Records from a data source:
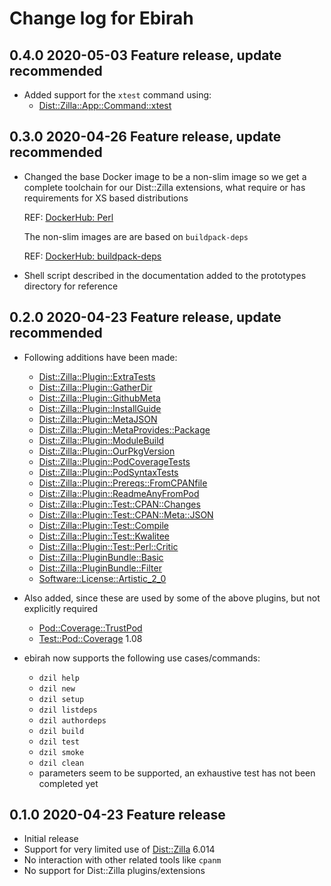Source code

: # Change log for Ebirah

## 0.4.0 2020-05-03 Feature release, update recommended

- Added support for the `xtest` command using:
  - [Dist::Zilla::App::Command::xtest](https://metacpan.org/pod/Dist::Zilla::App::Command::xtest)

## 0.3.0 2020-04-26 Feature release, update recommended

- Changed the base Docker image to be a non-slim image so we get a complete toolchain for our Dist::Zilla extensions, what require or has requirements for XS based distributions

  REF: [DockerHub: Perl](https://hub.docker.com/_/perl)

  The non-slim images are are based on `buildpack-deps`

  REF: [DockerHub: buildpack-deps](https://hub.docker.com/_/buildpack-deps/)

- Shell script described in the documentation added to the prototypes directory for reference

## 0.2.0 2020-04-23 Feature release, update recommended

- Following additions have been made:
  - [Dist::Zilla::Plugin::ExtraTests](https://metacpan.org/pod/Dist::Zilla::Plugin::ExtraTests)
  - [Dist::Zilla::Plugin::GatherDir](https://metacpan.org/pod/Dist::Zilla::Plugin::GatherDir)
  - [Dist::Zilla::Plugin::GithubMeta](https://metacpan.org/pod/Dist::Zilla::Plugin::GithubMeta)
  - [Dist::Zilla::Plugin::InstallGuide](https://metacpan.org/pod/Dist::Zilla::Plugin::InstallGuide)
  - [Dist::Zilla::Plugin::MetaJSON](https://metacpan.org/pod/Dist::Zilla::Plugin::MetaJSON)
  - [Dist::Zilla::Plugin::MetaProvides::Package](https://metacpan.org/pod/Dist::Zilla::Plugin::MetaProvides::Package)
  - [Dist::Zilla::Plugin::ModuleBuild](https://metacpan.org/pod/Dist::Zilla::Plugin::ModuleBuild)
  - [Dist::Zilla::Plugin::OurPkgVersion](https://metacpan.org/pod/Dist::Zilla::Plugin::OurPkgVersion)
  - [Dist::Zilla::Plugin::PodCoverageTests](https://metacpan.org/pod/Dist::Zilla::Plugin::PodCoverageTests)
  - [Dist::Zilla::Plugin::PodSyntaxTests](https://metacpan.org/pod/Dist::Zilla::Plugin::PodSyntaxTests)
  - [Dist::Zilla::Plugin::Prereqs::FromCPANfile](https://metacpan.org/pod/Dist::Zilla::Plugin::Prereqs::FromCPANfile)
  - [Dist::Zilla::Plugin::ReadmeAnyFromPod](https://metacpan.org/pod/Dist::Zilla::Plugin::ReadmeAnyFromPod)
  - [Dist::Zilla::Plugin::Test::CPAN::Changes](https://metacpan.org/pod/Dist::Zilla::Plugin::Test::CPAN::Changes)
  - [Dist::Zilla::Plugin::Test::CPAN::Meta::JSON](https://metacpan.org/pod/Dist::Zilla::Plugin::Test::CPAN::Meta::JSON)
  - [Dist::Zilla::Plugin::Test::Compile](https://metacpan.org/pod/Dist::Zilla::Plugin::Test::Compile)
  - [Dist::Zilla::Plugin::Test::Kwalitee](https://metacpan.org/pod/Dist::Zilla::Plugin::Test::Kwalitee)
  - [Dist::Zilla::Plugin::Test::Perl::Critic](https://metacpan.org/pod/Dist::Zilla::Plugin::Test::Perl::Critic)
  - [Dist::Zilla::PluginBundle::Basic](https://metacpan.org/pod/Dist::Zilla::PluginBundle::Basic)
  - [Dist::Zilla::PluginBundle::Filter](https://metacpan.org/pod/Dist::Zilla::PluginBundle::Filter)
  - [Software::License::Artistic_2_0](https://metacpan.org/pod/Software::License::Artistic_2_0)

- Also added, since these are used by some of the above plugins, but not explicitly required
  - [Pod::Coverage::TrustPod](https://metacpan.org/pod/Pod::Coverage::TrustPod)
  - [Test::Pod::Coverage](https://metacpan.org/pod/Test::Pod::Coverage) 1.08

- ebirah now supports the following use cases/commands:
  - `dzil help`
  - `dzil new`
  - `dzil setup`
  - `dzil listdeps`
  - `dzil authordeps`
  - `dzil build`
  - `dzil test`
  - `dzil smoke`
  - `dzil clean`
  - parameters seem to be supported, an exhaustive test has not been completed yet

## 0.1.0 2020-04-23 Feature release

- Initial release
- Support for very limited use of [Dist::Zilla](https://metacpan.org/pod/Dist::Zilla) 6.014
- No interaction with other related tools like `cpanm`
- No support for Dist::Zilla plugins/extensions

**TASK ITEM:** Whenever a line in the data holds "plugins", copy that line.

**RESULT FOR THIS EXERCISE:**
- Also added, since these are used by some of the above plugins, but not explicitly required
- No support for Dist::Zilla plugins/extensions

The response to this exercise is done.